- _Data in this exercise_
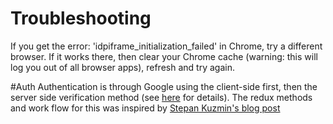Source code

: # Troubleshooting
If you get the error: 'idpiframe_initialization_failed' in Chrome, try a different browser. If it works there, then clear your Chrome cache (warning: this will log you out of all browser apps), refresh and try again.

#Auth
Authentication is through Google using the client-side first, then the server side verification method (see [here](https://medium.com/@stepankuzmin/authentication-with-react-router-redux-5-x-and-redux-saga-55da66b54be7) for details).
The redux methods and work flow for this was inspired by [Stepan Kuzmin's blog post](https://medium.com/@stepankuzmin/authentication-with-react-router-redux-5-x-and-redux-saga-55da66b54be7)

- _To do_
Where a line of the data contains "react", copy that line.

- _Solution_
Authentication is through Google using the client-side first, then the server side verification method (see [here](https://medium.com/@stepankuzmin/authentication-with-react-router-redux-5-x-and-redux-saga-55da66b54be7) for details).
The redux methods and work flow for this was inspired by [Stepan Kuzmin's blog post](https://medium.com/@stepankuzmin/authentication-with-react-router-redux-5-x-and-redux-saga-55da66b54be7)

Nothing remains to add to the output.